## WHAT TO PRODUCE
For this exercise, copy out each line of the material below that includes "seconds".

───

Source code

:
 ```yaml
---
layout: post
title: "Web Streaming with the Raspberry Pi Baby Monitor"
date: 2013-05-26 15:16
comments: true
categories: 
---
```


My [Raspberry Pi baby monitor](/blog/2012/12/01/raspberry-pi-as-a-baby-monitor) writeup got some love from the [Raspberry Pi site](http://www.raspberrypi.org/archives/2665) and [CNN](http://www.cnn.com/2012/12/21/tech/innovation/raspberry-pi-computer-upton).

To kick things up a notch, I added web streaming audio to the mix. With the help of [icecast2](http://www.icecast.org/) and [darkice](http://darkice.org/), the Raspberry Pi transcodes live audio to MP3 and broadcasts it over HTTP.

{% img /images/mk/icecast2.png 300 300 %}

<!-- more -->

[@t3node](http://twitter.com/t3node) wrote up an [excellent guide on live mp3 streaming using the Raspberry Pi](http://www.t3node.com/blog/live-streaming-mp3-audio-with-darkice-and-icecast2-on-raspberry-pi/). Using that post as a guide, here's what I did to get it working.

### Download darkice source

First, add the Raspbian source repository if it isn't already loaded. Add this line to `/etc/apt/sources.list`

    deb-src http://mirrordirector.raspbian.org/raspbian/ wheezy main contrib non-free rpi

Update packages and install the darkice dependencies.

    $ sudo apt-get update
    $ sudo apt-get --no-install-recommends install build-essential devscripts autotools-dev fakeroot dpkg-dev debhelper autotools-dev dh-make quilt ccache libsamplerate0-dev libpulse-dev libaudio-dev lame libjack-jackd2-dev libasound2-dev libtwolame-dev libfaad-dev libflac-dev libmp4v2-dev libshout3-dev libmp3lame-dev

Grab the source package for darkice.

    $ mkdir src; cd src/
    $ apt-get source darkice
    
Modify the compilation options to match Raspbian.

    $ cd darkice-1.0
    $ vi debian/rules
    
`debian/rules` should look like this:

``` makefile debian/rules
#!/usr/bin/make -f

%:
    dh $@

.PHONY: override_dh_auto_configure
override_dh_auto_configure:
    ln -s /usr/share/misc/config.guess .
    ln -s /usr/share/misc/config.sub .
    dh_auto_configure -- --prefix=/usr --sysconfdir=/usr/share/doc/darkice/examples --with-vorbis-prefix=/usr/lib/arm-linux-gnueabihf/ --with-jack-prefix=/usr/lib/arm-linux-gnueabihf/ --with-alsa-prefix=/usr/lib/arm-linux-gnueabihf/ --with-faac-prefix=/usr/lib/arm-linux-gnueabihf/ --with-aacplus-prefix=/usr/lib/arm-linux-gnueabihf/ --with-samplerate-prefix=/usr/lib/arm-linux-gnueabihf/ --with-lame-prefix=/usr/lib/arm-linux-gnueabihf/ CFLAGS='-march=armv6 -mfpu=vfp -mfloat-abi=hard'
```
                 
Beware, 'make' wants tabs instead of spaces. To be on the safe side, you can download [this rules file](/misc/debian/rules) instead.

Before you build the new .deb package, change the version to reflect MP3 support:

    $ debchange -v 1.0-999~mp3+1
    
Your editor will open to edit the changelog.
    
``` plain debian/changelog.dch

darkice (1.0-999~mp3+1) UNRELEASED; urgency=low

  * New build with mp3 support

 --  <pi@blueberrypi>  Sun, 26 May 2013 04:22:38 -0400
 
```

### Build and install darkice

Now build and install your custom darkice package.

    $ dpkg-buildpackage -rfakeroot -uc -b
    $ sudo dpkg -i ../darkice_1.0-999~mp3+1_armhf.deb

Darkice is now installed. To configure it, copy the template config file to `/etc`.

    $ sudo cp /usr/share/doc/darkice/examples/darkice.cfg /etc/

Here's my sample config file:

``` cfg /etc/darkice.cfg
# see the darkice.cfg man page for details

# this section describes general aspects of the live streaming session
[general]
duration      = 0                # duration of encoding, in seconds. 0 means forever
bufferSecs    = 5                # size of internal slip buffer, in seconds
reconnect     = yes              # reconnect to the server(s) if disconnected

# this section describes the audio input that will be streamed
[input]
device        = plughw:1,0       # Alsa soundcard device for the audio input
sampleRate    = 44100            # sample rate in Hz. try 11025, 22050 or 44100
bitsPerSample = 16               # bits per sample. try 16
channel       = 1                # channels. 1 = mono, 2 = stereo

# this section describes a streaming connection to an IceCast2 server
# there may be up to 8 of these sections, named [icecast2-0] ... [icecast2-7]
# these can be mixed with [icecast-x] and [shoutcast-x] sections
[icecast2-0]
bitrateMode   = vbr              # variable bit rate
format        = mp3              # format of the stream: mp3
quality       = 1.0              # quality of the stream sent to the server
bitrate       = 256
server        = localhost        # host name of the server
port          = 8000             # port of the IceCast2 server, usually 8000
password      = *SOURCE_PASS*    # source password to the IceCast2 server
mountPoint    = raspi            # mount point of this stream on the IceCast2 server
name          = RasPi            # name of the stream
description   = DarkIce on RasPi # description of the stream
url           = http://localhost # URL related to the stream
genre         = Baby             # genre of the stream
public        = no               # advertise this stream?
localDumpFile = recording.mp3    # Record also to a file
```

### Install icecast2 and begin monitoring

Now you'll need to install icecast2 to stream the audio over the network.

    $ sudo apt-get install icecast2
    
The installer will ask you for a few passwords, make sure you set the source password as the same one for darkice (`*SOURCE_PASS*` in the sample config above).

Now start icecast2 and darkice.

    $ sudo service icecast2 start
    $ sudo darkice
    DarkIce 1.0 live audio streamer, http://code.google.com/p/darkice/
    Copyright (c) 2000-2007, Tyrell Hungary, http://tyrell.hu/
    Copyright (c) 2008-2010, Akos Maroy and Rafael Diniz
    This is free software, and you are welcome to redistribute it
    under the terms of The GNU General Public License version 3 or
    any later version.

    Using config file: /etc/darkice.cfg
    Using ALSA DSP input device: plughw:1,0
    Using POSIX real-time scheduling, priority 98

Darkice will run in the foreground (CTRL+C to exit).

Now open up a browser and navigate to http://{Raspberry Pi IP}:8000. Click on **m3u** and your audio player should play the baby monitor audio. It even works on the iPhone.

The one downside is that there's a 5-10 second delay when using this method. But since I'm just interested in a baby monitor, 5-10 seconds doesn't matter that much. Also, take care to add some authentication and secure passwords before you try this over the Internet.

───

## EXERCISE RESPONSE
duration      = 0                # duration of encoding, in seconds. 0 means forever
bufferSecs    = 5                # size of internal slip buffer, in seconds
The one downside is that there's a 5-10 second delay when using this method. But since I'm just interested in a baby monitor, 5-10 seconds doesn't matter that much. Also, take care to add some authentication and secure passwords before you try this over the Internet.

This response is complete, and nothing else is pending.